Requirement: Type the entries again, word for word.

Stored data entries
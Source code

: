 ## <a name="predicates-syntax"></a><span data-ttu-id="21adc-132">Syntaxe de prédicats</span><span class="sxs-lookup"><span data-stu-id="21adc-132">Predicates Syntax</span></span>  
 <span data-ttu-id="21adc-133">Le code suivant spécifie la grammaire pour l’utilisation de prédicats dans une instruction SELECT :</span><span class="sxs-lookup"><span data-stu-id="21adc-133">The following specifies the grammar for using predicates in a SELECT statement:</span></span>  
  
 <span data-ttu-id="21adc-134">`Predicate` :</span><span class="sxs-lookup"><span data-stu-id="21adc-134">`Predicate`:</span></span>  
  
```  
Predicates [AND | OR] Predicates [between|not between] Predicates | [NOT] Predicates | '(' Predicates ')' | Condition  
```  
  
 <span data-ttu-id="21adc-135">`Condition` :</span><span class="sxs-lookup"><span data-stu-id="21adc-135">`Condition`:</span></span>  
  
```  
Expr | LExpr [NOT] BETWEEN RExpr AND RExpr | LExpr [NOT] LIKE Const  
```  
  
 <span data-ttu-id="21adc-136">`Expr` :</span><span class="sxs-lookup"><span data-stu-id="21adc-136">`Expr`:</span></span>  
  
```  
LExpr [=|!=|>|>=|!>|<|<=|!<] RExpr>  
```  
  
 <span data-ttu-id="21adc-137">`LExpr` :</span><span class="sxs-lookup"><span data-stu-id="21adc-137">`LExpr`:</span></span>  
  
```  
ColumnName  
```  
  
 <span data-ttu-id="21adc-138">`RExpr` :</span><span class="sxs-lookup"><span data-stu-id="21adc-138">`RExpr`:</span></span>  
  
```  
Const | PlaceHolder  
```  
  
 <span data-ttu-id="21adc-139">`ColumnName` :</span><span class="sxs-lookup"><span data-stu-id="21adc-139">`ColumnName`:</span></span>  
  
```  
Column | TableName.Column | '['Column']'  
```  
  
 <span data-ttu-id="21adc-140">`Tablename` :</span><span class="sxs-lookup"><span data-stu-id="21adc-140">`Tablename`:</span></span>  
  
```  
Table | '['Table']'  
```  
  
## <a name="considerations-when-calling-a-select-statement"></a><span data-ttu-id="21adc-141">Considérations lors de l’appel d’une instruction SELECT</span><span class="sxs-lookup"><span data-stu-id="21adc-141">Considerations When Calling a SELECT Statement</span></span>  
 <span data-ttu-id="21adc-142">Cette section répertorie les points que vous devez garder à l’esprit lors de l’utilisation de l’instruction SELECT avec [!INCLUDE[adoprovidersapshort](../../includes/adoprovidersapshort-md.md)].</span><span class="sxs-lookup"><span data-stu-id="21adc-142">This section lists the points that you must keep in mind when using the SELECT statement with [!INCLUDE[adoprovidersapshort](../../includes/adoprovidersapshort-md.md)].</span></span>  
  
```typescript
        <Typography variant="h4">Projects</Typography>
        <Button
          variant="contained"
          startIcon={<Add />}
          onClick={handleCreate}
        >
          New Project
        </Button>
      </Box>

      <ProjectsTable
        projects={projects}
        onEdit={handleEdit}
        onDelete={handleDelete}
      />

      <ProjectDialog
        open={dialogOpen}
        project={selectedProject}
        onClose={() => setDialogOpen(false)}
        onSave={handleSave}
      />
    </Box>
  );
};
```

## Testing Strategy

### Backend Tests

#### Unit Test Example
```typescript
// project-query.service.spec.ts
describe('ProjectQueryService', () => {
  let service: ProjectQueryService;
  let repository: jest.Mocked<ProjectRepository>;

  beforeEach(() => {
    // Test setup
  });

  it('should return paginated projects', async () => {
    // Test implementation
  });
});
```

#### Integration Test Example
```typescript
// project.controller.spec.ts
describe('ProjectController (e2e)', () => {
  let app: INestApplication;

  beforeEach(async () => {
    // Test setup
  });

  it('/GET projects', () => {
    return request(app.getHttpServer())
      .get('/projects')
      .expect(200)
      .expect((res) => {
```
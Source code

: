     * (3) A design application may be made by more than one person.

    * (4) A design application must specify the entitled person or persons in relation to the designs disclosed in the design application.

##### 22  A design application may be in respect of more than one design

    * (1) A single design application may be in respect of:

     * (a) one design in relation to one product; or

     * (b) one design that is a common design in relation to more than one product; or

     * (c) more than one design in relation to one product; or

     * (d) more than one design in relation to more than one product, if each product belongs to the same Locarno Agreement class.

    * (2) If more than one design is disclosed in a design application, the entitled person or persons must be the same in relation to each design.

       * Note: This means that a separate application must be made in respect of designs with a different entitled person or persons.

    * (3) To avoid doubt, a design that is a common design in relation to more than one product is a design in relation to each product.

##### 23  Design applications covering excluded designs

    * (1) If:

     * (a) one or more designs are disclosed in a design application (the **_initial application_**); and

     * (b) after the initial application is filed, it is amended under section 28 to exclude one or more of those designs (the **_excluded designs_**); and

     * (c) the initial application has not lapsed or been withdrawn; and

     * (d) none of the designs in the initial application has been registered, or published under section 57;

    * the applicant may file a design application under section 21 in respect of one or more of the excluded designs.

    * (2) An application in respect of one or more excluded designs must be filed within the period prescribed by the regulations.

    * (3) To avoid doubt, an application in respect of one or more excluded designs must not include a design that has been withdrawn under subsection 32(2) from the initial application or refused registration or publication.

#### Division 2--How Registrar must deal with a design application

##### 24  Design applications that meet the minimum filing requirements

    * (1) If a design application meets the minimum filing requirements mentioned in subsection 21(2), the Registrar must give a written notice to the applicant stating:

Exercise answer:
Source code

: ## <a name="predicates-syntax"></a><span data-ttu-id="21adc-132">Syntaxe de prédicats</span><span class="sxs-lookup"><span data-stu-id="21adc-132">Predicates Syntax</span></span>  
 <span data-ttu-id="21adc-133">Le code suivant spécifie la grammaire pour l’utilisation de prédicats dans une instruction SELECT :</span><span class="sxs-lookup"><span data-stu-id="21adc-133">The following specifies the grammar for using predicates in a SELECT statement:</span></span>  
  
 <span data-ttu-id="21adc-134">`Predicate` :</span><span class="sxs-lookup"><span data-stu-id="21adc-134">`Predicate`:</span></span>  
  
```  
Predicates [AND | OR] Predicates [between|not between] Predicates | [NOT] Predicates | '(' Predicates ')' | Condition  
```  
  
 <span data-ttu-id="21adc-135">`Condition` :</span><span class="sxs-lookup"><span data-stu-id="21adc-135">`Condition`:</span></span>  
  
```  
Expr | LExpr [NOT] BETWEEN RExpr AND RExpr | LExpr [NOT] LIKE Const  
```  
  
 <span data-ttu-id="21adc-136">`Expr` :</span><span class="sxs-lookup"><span data-stu-id="21adc-136">`Expr`:</span></span>  
  
```  
LExpr [=|!=|>|>=|!>|<|<=|!<] RExpr>  
```  
  
 <span data-ttu-id="21adc-137">`LExpr` :</span><span class="sxs-lookup"><span data-stu-id="21adc-137">`LExpr`:</span></span>  
  
```  
ColumnName  
```  
  
 <span data-ttu-id="21adc-138">`RExpr` :</span><span class="sxs-lookup"><span data-stu-id="21adc-138">`RExpr`:</span></span>  
  
```  
Const | PlaceHolder  
```  
  
 <span data-ttu-id="21adc-139">`ColumnName` :</span><span class="sxs-lookup"><span data-stu-id="21adc-139">`ColumnName`:</span></span>  
  
```  
Column | TableName.Column | '['Column']'  
```  
  
 <span data-ttu-id="21adc-140">`Tablename` :</span><span class="sxs-lookup"><span data-stu-id="21adc-140">`Tablename`:</span></span>  
  
```  
Table | '['Table']'  
```  
  
## <a name="considerations-when-calling-a-select-statement"></a><span data-ttu-id="21adc-141">Considérations lors de l’appel d’une instruction SELECT</span><span class="sxs-lookup"><span data-stu-id="21adc-141">Considerations When Calling a SELECT Statement</span></span>  
 <span data-ttu-id="21adc-142">Cette section répertorie les points que vous devez garder à l’esprit lors de l’utilisation de l’instruction SELECT avec [!INCLUDE[adoprovidersapshort](../../includes/adoprovidersapshort-md.md)].</span><span class="sxs-lookup"><span data-stu-id="21adc-142">This section lists the points that you must keep in mind when using the SELECT statement with [!INCLUDE[adoprovidersapshort](../../includes/adoprovidersapshort-md.md)].</span></span>  
  
```typescript
        <Typography variant="h4">Projects</Typography>
        <Button
          variant="contained"
          startIcon={<Add />}
          onClick={handleCreate}
        >
          New Project
        </Button>
      </Box>

      <ProjectsTable
        projects={projects}
        onEdit={handleEdit}
        onDelete={handleDelete}
      />

      <ProjectDialog
        open={dialogOpen}
        project={selectedProject}
        onClose={() => setDialogOpen(false)}
        onSave={handleSave}
      />
    </Box>
  );
};
```

## Testing Strategy

### Backend Tests

#### Unit Test Example
```typescript
// project-query.service.spec.ts
describe('ProjectQueryService', () => {
  let service: ProjectQueryService;
  let repository: jest.Mocked<ProjectRepository>;

  beforeEach(() => {
    // Test setup
  });

  it('should return paginated projects', async () => {
    // Test implementation
  });
});
```

#### Integration Test Example
```typescript
// project.controller.spec.ts
describe('ProjectController (e2e)', () => {
  let app: INestApplication;

  beforeEach(async () => {
    // Test setup
  });

  it('/GET projects', () => {
    return request(app.getHttpServer())
      .get('/projects')
      .expect(200)
      .expect((res) => {
```
Source code

:     * (3) A design application may be made by more than one person.

    * (4) A design application must specify the entitled person or persons in relation to the designs disclosed in the design application.

##### 22  A design application may be in respect of more than one design

    * (1) A single design application may be in respect of:

     * (a) one design in relation to one product; or

     * (b) one design that is a common design in relation to more than one product; or

     * (c) more than one design in relation to one product; or

     * (d) more than one design in relation to more than one product, if each product belongs to the same Locarno Agreement class.

    * (2) If more than one design is disclosed in a design application, the entitled person or persons must be the same in relation to each design.

       * Note: This means that a separate application must be made in respect of designs with a different entitled person or persons.

    * (3) To avoid doubt, a design that is a common design in relation to more than one product is a design in relation to each product.

##### 23  Design applications covering excluded designs

    * (1) If:

     * (a) one or more designs are disclosed in a design application (the **_initial application_**); and

     * (b) after the initial application is filed, it is amended under section 28 to exclude one or more of those designs (the **_excluded designs_**); and

     * (c) the initial application has not lapsed or been withdrawn; and

     * (d) none of the designs in the initial application has been registered, or published under section 57;

    * the applicant may file a design application under section 21 in respect of one or more of the excluded designs.

    * (2) An application in respect of one or more excluded designs must be filed within the period prescribed by the regulations.

    * (3) To avoid doubt, an application in respect of one or more excluded designs must not include a design that has been withdrawn under subsection 32(2) from the initial application or refused registration or publication.

#### Division 2--How Registrar must deal with a design application

##### 24  Design applications that meet the minimum filing requirements

    * (1) If a design application meets the minimum filing requirements mentioned in subsection 21(2), the Registrar must give a written notice to the applicant stating:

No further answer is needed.